Display Comparison

Due to the nature of smartphone and tablet sampling, it's not often that we get two units of a device sent to the same reviewer. Since I already had to set this Pixel C to 200 nits for battery life testing, I figured that it would be interesting to see how the accuracy compares to the original review unit that we received. While a sample size of two is still hardly enough to make any definitive conclusions on the variance from unit to unit, it is an interesting exercise in seeing how far or how little two completely different units differ from one another. If you're looking for more commentary on the Pixel C's display I encourage you to check out the display analysis page in original review.

Display - White Point

Something that I quickly noticed about this new Pixel C unit is that the display is warmer than the original one. This is hardly a surprise, with all mobile devices having fairly high variability with the white point. While the last one was above the standard illuminant D65, this one is a bit below. What this does imply is that Google is probably hovering around D65 with their white point target, so there doesn't appear to be a heavy shift toward the blue to improve battery life, which is something you do see on many other smartphones and tablets. The low power LTPS panel is seemingly able to keep power low enough that shifting toward blue to improve backlight efficiency isn't required to achieve good battery life.

Original Pixel C

New Pixel C

Display - Grayscale Accuracy

This new Pixel C performs a bit worse in our greyscale accuracy test, but the difference really isn't noticeable. In fact, the similarity between the results on both devices is almost spooky, although it really just speaks to the level of consistency Google is enforcing. Due to the green component of luminance dropping off as you move toward 100% white you see similar errors for each shade of grey. I actually tested again to make sure I hadn't accidentally tested the same unit twice, even though the differing white points made me fairly sure of that. While Google isn't giving you ridiculous levels of calibration with DeltaE values below 1, it is clear that they're fairly consistent with targeting a DeltaE of around 3 for greyscale.

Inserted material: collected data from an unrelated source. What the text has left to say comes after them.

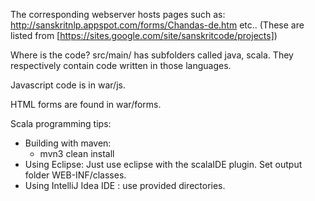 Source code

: The corresponding webserver hosts pages such as: http://sanskritnlp.appspot.com/forms/Chandas-de.htm etc.. (These are listed from [https://sites.google.com/site/sanskritcode/projects])

Where is the code?
src/main/ has subfolders called java, scala. They respectively contain code written in those languages.

Javascript code is in war/js.

HTML forms are found in war/forms.

Scala programming tips:
* Building with maven:
  * mvn3 clean install
* Using Eclipse: Just use eclipse with the scalaIDE plugin. Set output folder WEB-INF/classes.
* Using IntelliJ Idea IDE : use provided directories.


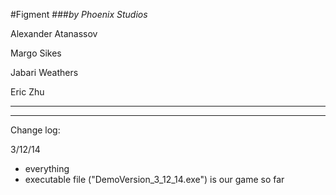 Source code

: #Figment
###_by Phoenix Studios_


Alexander Atanassov

Margo Sikes

Jabari Weathers

Eric Zhu


---
---

Change log:

3/12/14
- everything
- executable file ("DemoVersion_3_12_14.exe") is our game so far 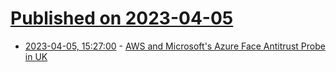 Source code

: # [Published on 2023-04-05](index.md)

* [2023-04-05, 15:27:00](https://news.slashdot.org/story/23/04/05/1527256/aws-and-microsofts-azure-face-antitrust-probe-in-uk?utm_source=rss1.0mainlinkanon&utm_medium=feed) - [AWS and Microsoft's Azure Face Antitrust Probe in UK](https://news.slashdot.org/story/23/04/05/1527256/aws-and-microsofts-azure-face-antitrust-probe-in-uk?utm_source=rss1.0mainlinkanon&utm_medium=feed)

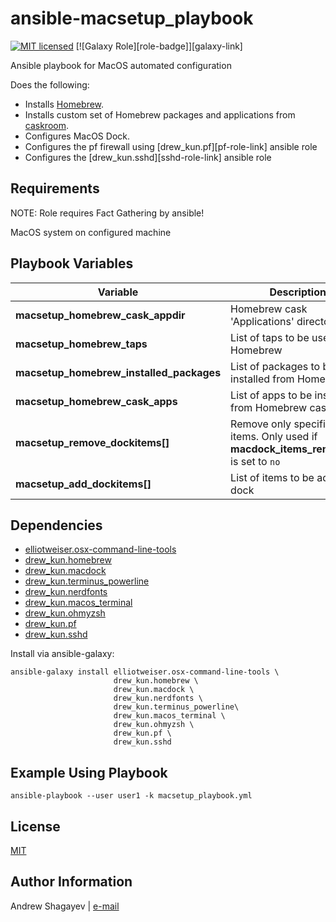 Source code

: ansible-macsetup_playbook
=========

[![MIT licensed][mit-badge]][mit-link]
[![Galaxy Role][role-badge]][galaxy-link]

Ansible playbook for MacOS automated configuration

Does the following:

 - Installs [Homebrew][homebrew].
 - Installs custom set of Homebrew packages and applications from [caskroom][caskroom].
 - Configures MacOS Dock.
 - Configures the pf firewall using [drew_kun.pf][pf-role-link] ansible role
 - Configures the [drew_kun.sshd][sshd-role-link] ansible role

Requirements
------------

NOTE: Role requires Fact Gathering by ansible!

MacOS system on configured machine

Playbook Variables
------------------

| Variable | Description | Default |
|----------|-------------|---------|
| **macsetup_homebrew_cask_appdir** | Homebrew cask 'Applications' directory | `~/Applications` |
| **macsetup_homebrew_taps** | List of taps to be used in Homebrew | see [`vars/homebrew.yml`](vars/homebrew.yml) |
| **macsetup_homebrew_installed_packages** | List of packages to be installed from Homebrew | see [`vars/homebrew.yml`](vars/homebrew.yml) |
| **macsetup_homebrew_cask_apps** | List of apps to be installed from Homebrew cask | see [`vars/homebrew.yml`](vars/homebrew.yml) |
| **macsetup_remove_dockitems[]** | Remove only specified dock items. Only used if **macdock_items_remove_all** is set to `no` | see [`vars/dock.yml`](vars/dock.yml) |
| **macsetup_add_dockitems[]** | List of items to be added to dock | see [`vars/dock.yml`](vars/dock.yml) |

Dependencies
------------

 - [elliotweiser.osx-command-line-tools][dep-osx-clt-role]
 - [drew_kun.homebrew][homebrew-galaxy-link]
 - [drew_kun.macdock][macdock-galaxy-link]
 - [drew_kun.terminus_powerline][terminus_powerline-galaxy-link]
 - [drew_kun.nerdfonts][nerdfonts-galaxy-link]
 - [drew_kun.macos_terminal][macos_terminal-galaxy-link]
 - [drew_kun.ohmyzsh][ohmyzsh-galaxy-link]
 - [drew_kun.pf][pf-galaxy-link]
 - [drew_kun.sshd][sshd-galaxy-link]

Install via ansible-galaxy:

    ansible-galaxy install elliotweiser.osx-command-line-tools \
                           drew_kun.homebrew \
                           drew_kun.macdock \
                           drew_kun.nerdfonts \
                           drew_kun.terminus_powerline\
                           drew_kun.macos_terminal \
                           drew_kun.ohmyzsh \
                           drew_kun.pf \
                           drew_kun.sshd

Example Using Playbook
----------------------

    ansible-playbook --user user1 -k macsetup_playbook.yml

License
-------

[MIT][mit-link]

Author Information
------------------

Andrew Shagayev | [e-mail](mailto:drewshg@gmail.com)

[homebrew-galaxy-link]: https://galaxy.ansible.com/drew_kun/homebrew/
[dep-osx-clt-role]: https://galaxy.ansible.com/elliotweiser/osx-command-line-tools/
[macdock-galaxy-link]: https://galaxy.ansible.com/drew_kun/macdock/
[nerdfonts-galaxy-link]: https://galaxy.ansible.com/drew_kun/nerdfonts/
[terminus_powerline-galaxy-link]: https://galaxy.ansible.com/drew_kun/terminus_powerline/
[macos_terminal-galaxy-link]: https://galaxy.ansible.com/drew_kun/macos_terminal/
[ohmyzsh-galaxy-link]: https://galaxy.ansible.com/drew_kun/ohmyzsh/
[pf-galaxy-link]: https://galaxy.ansible.com/drew_kun/pf/
[sshd-galaxy-link]: https://galaxy.ansible.com/drew_kun/sshd/

[mit-badge]: https://img.shields.io/badge/license-MIT-blue.svg
[mit-link]: https://raw.githubusercontent.com/drew_kun/ansible-macos_setup/master/LICENSE
[homebrew]: http://brew.sh/
[caskroom]: https://caskroom.github.io/search
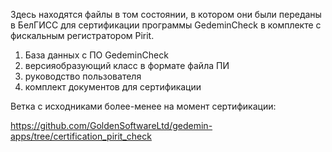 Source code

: Здесь находятся файлы в том состоянии, в котором они были переданы
в БелГИСС для сертификации программы GedeminCheck в комплекте с
фискальным регистратором Pirit.

1) База данных с ПО GedeminCheck
2) версияобразующий класс в формате файла ПИ
3) руководство пользователя
4) комплект документов для сертификации

Ветка с исходниками более-менее на момент сертификации:

https://github.com/GoldenSoftwareLtd/gedemin-apps/tree/certification_pirit_check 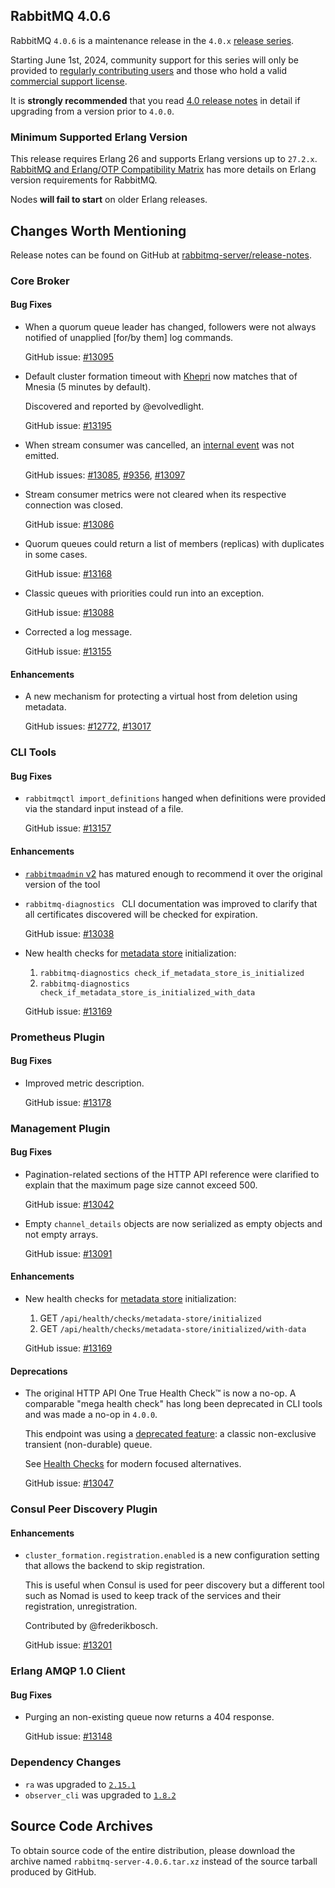 ## RabbitMQ 4.0.6

RabbitMQ `4.0.6` is a maintenance release in the `4.0.x` [release series](https://www.rabbitmq.com/release-information).

Starting June 1st, 2024, community support for this series will only be provided to [regularly contributing users](https://github.com/rabbitmq/rabbitmq-server/blob/main/COMMUNITY_SUPPORT.md) and those
who hold a valid [commercial support license](https://tanzu.vmware.com/rabbitmq/oss).

It is **strongly recommended** that you read [4.0 release notes](https://github.com/rabbitmq/rabbitmq-server/releases/tag/v4.0.1)
in detail if upgrading from a version prior to `4.0.0`.


### Minimum Supported Erlang Version

This release requires Erlang 26 and supports Erlang versions up to `27.2.x`.
[RabbitMQ and Erlang/OTP Compatibility Matrix](https://www.rabbitmq.com/docs/which-erlang) has more details on
Erlang version requirements for RabbitMQ.

Nodes **will fail to start** on older Erlang releases.


## Changes Worth Mentioning

Release notes can be found on GitHub at [rabbitmq-server/release-notes](https://github.com/rabbitmq/rabbitmq-server/tree/v4.0.x/release-notes).

### Core Broker

#### Bug Fixes

 * When a quorum queue leader has changed, followers were not always notified of
   unapplied [for/by them] log commands.

   GitHub issue: [#13095](https://github.com/rabbitmq/rabbitmq-server/pull/13095)

 * Default cluster formation timeout with [Khepri](https://www.rabbitmq.com/docs/metadata-store) now matches that of Mnesia (5 minutes by default).

   Discovered and reported by @evolvedlight.

   GitHub issue: [#13195](https://github.com/rabbitmq/rabbitmq-server/pull/13195)

 * When stream consumer was cancelled, an [internal event]() was not emitted.

   GitHub issues: [#13085](https://github.com/rabbitmq/rabbitmq-server/pull/13085), [#9356](https://github.com/rabbitmq/rabbitmq-server/pull/9356), [#13097](https://github.com/rabbitmq/rabbitmq-server/pull/13097)

 * Stream consumer metrics were not cleared when its respective connection was closed.

   GitHub issue: [#13086](https://github.com/rabbitmq/rabbitmq-server/pull/13086)

 * Quorum queues could return a list of members (replicas) with duplicates in some cases.

   GitHub issue: [#13168](https://github.com/rabbitmq/rabbitmq-server/pull/13168)

 * Classic queues with priorities could run into an exception.

   GitHub issue: [#13088](https://github.com/rabbitmq/rabbitmq-server/pull/13088)

 * Corrected a log message.

   GitHub issue: [#13155](https://github.com/rabbitmq/rabbitmq-server/pull/13155)

#### Enhancements

 * A new mechanism for protecting a virtual host from deletion using metadata.

   GitHub issues: [#12772](https://github.com/rabbitmq/rabbitmq-server/issues/12772), [#13017](https://github.com/rabbitmq/rabbitmq-server/pull/13017)


### CLI Tools

#### Bug Fixes

 * `rabbitmqctl import_definitions` hanged when definitions were provided via the standard input
    instead of a file.

    GitHub issue: [#13157](https://github.com/rabbitmq/rabbitmq-server/issues/13157)

#### Enhancements

 * [`rabbitmqadmin` v2](https://www.rabbitmq.com/docs/management-cli) has matured enough to recommend
   it over the original version of the tool

 * `rabbitmq-diagnostics ` CLI documentation was improved to clarify that all certificates
   discovered will be checked for expiration.

   GitHub issue: [#13038](https://github.com/rabbitmq/rabbitmq-server/pull/13038)

 * New health checks for [metadata store](https://www.rabbitmq.com/docs/metadata-store) initialization:

   1. `rabbitmq-diagnostics check_if_metadata_store_is_initialized`
   2. `rabbitmq-diagnostics check_if_metadata_store_is_initialized_with_data`

   GitHub issue: [#13169](https://github.com/rabbitmq/rabbitmq-server/pull/13169)


### Prometheus Plugin

#### Bug Fixes

 * Improved metric description.

   GitHub issue: [#13178](https://github.com/rabbitmq/rabbitmq-server/pull/13178)


### Management Plugin

#### Bug Fixes

 * Pagination-related sections of the HTTP API reference were clarified to explain
   that the maximum page size cannot exceed 500.

   GitHub issue: [#13042](https://github.com/rabbitmq/rabbitmq-server/issues/13042)

 * Empty `channel_details` objects are now serialized as empty objects and not empty arrays.

   GitHub issue: [#13091](https://github.com/rabbitmq/rabbitmq-server/pull/13091)

#### Enhancements

 * New health checks for [metadata store](https://www.rabbitmq.com/docs/metadata-store) initialization:

   1. GET `/api/health/checks/metadata-store/initialized`
   2. GET `/api/health/checks/metadata-store/initialized/with-data`

   GitHub issue: [#13169](https://github.com/rabbitmq/rabbitmq-server/pull/13169)

#### Deprecations

 * The original HTTP API One True Health Check™ is now a no-op. A comparable "mega health check"
   has long been deprecated in CLI tools and was made a no-op in `4.0.0`.

   This endpoint was using a [deprecated feature](https://www.rabbitmq.com/docs/deprecated-features): a classic non-exclusive transient (non-durable) queue.

   See [Health Checks](https://www.rabbitmq.com/docs/monitoring#health-checks) for modern focused alternatives.

   GitHub issue: [#13047](https://github.com/rabbitmq/rabbitmq-server/issues/13047)


### Consul Peer Discovery Plugin

#### Enhancements

 * `cluster_formation.registration.enabled` is a new configuration setting that allows the backend to skip registration.

   This is useful when Consul is used for peer discovery but a different tool such as Nomad
   is used to keep track of the services and their registration, unregistration.

   Contributed by @frederikbosch.

   GitHub issue: [#13201](https://github.com/rabbitmq/rabbitmq-server/pull/13201)


### Erlang AMQP 1.0 Client

#### Bug Fixes

 * Purging an non-existing queue now returns a 404 response.

   GitHub issue: [#13148](https://github.com/rabbitmq/rabbitmq-server/pull/13148)


### Dependency Changes

 * `ra` was upgraded to [`2.15.1`](https://github.com/rabbitmq/ra/releases)
 * `observer_cli` was upgraded to [`1.8.2`](https://github.com/zhongwencool/observer_cli/releases)


## Source Code Archives

To obtain source code of the entire distribution, please download the archive named `rabbitmq-server-4.0.6.tar.xz`
instead of the source tarball produced by GitHub.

Display - Saturation Accuracy

Saturation accuracy drops a bit on the new Pixel C, but it's really not a big enough difference to make an impact on even highly color sensitive workflows. 

Display - GMB Accuracy

In the color checker test we see that both Pixel C units have equivalent average error values. There's not much else to be said here, as both panels are at a point where further improvements to color mixture accuracy won't really bring any tangible benefit.

As I said before, two units is hardly enough to make a conclusion about Google's calibration standards. That being said, you can definitely use the data to get an idea of how tight their tolerances are. I think in this case it's clear that you'll be getting a pretty accurate display with the Pixel C, and the biggest difference will be whether your white point leans more toward red or blue.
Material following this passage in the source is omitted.